Starting from the first line below, count every line holding the word "tested", then state the total alone.

****************************************

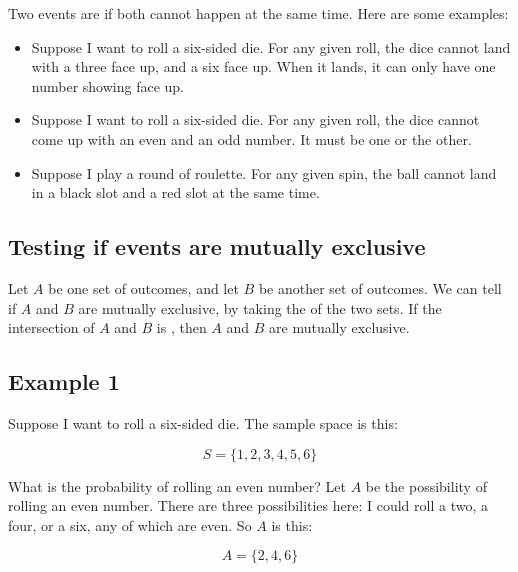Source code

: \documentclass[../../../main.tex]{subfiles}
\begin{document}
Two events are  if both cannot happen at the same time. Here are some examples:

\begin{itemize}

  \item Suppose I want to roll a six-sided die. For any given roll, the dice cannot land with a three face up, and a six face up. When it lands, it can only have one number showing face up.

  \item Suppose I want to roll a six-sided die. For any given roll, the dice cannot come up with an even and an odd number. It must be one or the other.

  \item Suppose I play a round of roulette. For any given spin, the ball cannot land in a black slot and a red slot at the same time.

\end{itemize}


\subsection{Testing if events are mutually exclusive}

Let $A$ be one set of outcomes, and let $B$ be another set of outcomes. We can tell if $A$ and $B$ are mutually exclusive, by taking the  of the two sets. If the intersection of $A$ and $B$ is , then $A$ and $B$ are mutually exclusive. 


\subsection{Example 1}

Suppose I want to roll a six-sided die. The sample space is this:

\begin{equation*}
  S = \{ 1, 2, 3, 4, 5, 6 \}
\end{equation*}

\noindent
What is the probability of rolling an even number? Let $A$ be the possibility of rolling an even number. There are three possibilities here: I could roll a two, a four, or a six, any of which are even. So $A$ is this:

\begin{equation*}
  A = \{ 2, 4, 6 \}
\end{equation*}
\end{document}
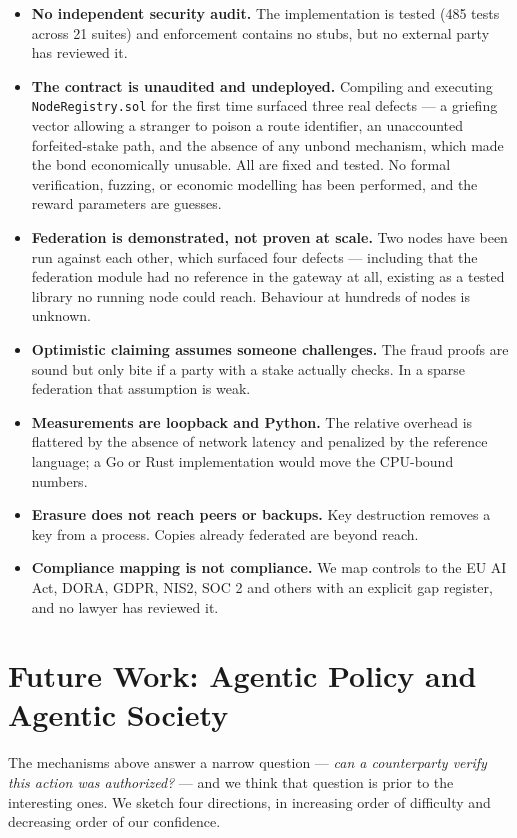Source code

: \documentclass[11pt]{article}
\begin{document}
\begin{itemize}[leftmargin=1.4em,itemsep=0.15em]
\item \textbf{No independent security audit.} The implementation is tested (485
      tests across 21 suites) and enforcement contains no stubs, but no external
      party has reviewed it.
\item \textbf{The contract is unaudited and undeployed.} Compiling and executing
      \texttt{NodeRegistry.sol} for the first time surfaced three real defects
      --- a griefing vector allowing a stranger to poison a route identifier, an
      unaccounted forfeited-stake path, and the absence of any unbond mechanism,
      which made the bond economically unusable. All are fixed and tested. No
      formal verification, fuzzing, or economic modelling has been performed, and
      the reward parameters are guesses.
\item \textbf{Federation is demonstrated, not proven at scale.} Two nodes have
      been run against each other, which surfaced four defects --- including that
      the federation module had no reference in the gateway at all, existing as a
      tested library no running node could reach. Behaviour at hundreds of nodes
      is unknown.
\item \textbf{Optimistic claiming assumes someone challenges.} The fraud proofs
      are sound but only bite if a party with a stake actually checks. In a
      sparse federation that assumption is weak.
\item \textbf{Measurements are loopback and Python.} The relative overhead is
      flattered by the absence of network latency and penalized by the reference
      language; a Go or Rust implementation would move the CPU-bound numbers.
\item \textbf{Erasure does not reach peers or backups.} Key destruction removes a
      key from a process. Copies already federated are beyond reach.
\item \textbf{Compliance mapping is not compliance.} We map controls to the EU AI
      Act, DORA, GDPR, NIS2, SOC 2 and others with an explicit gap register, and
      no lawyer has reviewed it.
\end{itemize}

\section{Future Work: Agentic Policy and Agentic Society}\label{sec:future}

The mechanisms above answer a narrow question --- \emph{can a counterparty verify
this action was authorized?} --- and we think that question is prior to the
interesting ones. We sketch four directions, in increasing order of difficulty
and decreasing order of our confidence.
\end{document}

****************************************

◆ RESPONSE AREA:
3